On 10th March 1868 the Buffel, a new warship for the Royal Netherlands Navy, slipped into the waters of the Clyde from the shipyard of Robert Napier and Sons.
Nothing too remarkable about that perhaps: Robert Napier, often described as the “father of Clyde shipbuilding,” had built warships for Denmark, Turkey, and the Royal Navy, as well as passenger and cargo vessels for most of the leading shipping companies of the age including Cunard, the Royal Mail line and P & O. Napier’s fame was great and a reputation for high quality work had won orders from all round the world for his Govan shipyard.

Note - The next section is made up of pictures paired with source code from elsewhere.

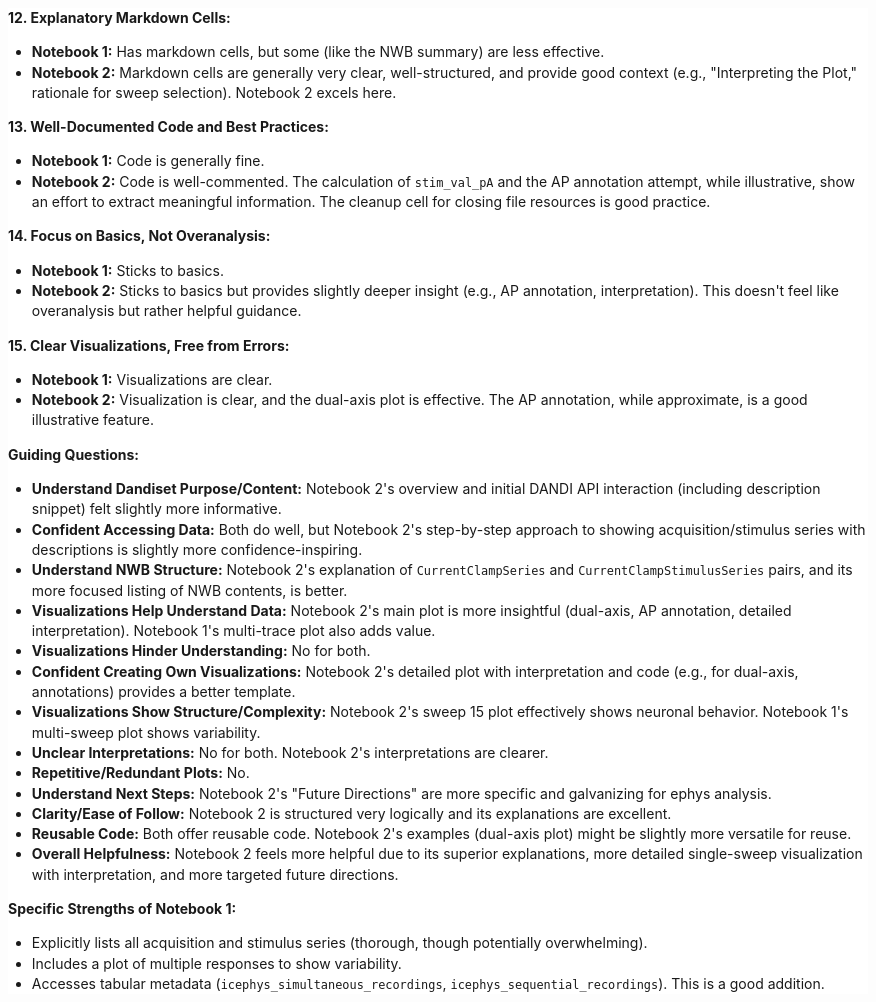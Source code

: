**12. Explanatory Markdown Cells:**
*   **Notebook 1:** Has markdown cells, but some (like the NWB summary) are less effective.
*   **Notebook 2:** Markdown cells are generally very clear, well-structured, and provide good context (e.g., "Interpreting the Plot," rationale for sweep selection). Notebook 2 excels here.

**13. Well-Documented Code and Best Practices:**
*   **Notebook 1:** Code is generally fine.
*   **Notebook 2:** Code is well-commented. The calculation of `stim_val_pA` and the AP annotation attempt, while illustrative, show an effort to extract meaningful information. The cleanup cell for closing file resources is good practice.

**14. Focus on Basics, Not Overanalysis:**
*   **Notebook 1:** Sticks to basics.
*   **Notebook 2:** Sticks to basics but provides slightly deeper insight (e.g., AP annotation, interpretation). This doesn't feel like overanalysis but rather helpful guidance.

**15. Clear Visualizations, Free from Errors:**
*   **Notebook 1:** Visualizations are clear.
*   **Notebook 2:** Visualization is clear, and the dual-axis plot is effective. The AP annotation, while approximate, is a good illustrative feature.

**Guiding Questions:**

*   **Understand Dandiset Purpose/Content:** Notebook 2's overview and initial DANDI API interaction (including description snippet) felt slightly more informative.
*   **Confident Accessing Data:** Both do well, but Notebook 2's step-by-step approach to showing acquisition/stimulus series with descriptions is slightly more confidence-inspiring.
*   **Understand NWB Structure:** Notebook 2's explanation of `CurrentClampSeries` and `CurrentClampStimulusSeries` pairs, and its more focused listing of NWB contents, is better.
*   **Visualizations Help Understand Data:** Notebook 2's main plot is more insightful (dual-axis, AP annotation, detailed interpretation). Notebook 1's multi-trace plot also adds value.
*   **Visualizations Hinder Understanding:** No for both.
*   **Confident Creating Own Visualizations:** Notebook 2's detailed plot with interpretation and code (e.g., for dual-axis, annotations) provides a better template.
*   **Visualizations Show Structure/Complexity:** Notebook 2's sweep 15 plot effectively shows neuronal behavior. Notebook 1's multi-sweep plot shows variability.
*   **Unclear Interpretations:** No for both. Notebook 2's interpretations are clearer.
*   **Repetitive/Redundant Plots:** No.
*   **Understand Next Steps:** Notebook 2's "Future Directions" are more specific and galvanizing for ephys analysis.
*   **Clarity/Ease of Follow:** Notebook 2 is structured very logically and its explanations are excellent.
*   **Reusable Code:** Both offer reusable code. Notebook 2's examples (dual-axis plot) might be slightly more versatile for reuse.
*   **Overall Helpfulness:** Notebook 2 feels more helpful due to its superior explanations, more detailed single-sweep visualization with interpretation, and more targeted future directions.

**Specific Strengths of Notebook 1:**
*   Explicitly lists all acquisition and stimulus series (thorough, though potentially overwhelming).
*   Includes a plot of multiple responses to show variability.
*   Accesses tabular metadata (`icephys_simultaneous_recordings`, `icephys_sequential_recordings`). This is a good addition.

What makes the Buffel memorable is the fact that she survives as the centre-piece of Rotterdam’s Maritime Museum. That Buffel still is afloat after a career of 140 years is a tribute to the skills of her Govan shipbuilders, the careful restoration she received and the loving care with which she is maintained today.
In 1864 the Dutch Government set up a commission to consider the country’s needs for coastal defence. As the Dutch shipbuilding industry at this time did not have the technical capacity or experience to build the type of ships the commission considered necessary the orders for the new ships went to British and French builders; two of them, for the monitor Tijger and the ram turret ship Buffel (the name is Dutch for buffalo) coming to Robert Napier’s yard.